▶ _Task description_
Take the data below. Output it exactly from its first line through the line containing "## 4th step".
═══ Data for review ═══
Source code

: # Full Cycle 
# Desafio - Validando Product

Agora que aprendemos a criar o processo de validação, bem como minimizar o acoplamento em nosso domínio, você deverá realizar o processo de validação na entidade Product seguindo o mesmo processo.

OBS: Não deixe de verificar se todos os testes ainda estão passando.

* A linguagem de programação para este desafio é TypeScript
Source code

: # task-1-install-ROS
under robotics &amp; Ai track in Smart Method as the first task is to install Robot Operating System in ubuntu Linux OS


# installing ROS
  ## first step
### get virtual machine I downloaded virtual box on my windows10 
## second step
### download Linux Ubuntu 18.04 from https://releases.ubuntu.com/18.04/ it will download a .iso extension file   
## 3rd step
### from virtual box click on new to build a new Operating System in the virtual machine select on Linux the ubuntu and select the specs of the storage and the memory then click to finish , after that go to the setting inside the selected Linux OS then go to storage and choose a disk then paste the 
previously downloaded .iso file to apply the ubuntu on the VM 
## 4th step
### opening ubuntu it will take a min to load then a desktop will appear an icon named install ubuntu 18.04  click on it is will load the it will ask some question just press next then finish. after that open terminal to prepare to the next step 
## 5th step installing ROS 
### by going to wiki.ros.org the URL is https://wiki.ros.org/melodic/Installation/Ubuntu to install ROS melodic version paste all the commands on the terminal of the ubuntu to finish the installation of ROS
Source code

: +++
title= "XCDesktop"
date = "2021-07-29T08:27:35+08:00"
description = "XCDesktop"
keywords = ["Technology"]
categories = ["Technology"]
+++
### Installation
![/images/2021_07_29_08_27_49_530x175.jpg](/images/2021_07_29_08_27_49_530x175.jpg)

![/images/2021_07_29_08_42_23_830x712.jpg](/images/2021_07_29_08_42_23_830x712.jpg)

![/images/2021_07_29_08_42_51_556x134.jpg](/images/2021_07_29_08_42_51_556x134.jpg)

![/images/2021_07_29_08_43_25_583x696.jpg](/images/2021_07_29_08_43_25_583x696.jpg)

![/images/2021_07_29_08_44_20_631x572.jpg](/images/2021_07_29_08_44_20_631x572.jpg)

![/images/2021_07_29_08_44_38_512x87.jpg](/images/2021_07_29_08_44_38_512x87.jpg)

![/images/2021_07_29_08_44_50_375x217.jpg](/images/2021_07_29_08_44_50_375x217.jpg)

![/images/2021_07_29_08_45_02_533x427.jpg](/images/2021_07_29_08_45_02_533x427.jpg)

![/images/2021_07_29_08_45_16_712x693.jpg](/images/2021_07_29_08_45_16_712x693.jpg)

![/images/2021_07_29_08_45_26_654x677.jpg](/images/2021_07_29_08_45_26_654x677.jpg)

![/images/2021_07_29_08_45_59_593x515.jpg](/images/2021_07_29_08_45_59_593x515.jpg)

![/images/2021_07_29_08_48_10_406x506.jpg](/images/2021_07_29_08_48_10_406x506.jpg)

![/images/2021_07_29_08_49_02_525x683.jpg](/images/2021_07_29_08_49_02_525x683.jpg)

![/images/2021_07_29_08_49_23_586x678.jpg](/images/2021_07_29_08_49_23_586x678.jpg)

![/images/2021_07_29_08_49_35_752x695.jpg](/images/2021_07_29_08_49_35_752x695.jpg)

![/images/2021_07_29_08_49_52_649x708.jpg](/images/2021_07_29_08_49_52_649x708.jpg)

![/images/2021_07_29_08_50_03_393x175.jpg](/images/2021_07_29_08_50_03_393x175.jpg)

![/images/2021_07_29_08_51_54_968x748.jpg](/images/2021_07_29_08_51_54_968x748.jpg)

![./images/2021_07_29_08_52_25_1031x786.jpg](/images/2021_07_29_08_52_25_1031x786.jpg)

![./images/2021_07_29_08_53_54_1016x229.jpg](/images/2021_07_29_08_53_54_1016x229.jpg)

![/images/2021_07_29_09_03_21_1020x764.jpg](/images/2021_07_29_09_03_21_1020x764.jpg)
═══
▶ _Solved problem_
Source code

: # Full Cycle 
# Desafio - Validando Product

Agora que aprendemos a criar o processo de validação, bem como minimizar o acoplamento em nosso domínio, você deverá realizar o processo de validação na entidade Product seguindo o mesmo processo.

OBS: Não deixe de verificar se todos os testes ainda estão passando.

* A linguagem de programação para este desafio é TypeScript
Source code

: # task-1-install-ROS
under robotics &amp; Ai track in Smart Method as the first task is to install Robot Operating System in ubuntu Linux OS


# installing ROS
  ## first step
### get virtual machine I downloaded virtual box on my windows10 
## second step
### download Linux Ubuntu 18.04 from https://releases.ubuntu.com/18.04/ it will download a .iso extension file   
## 3rd step
### from virtual box click on new to build a new Operating System in the virtual machine select on Linux the ubuntu and select the specs of the storage and the memory then click to finish , after that go to the setting inside the selected Linux OS then go to storage and choose a disk then paste the 
previously downloaded .iso file to apply the ubuntu on the VM 
## 4th step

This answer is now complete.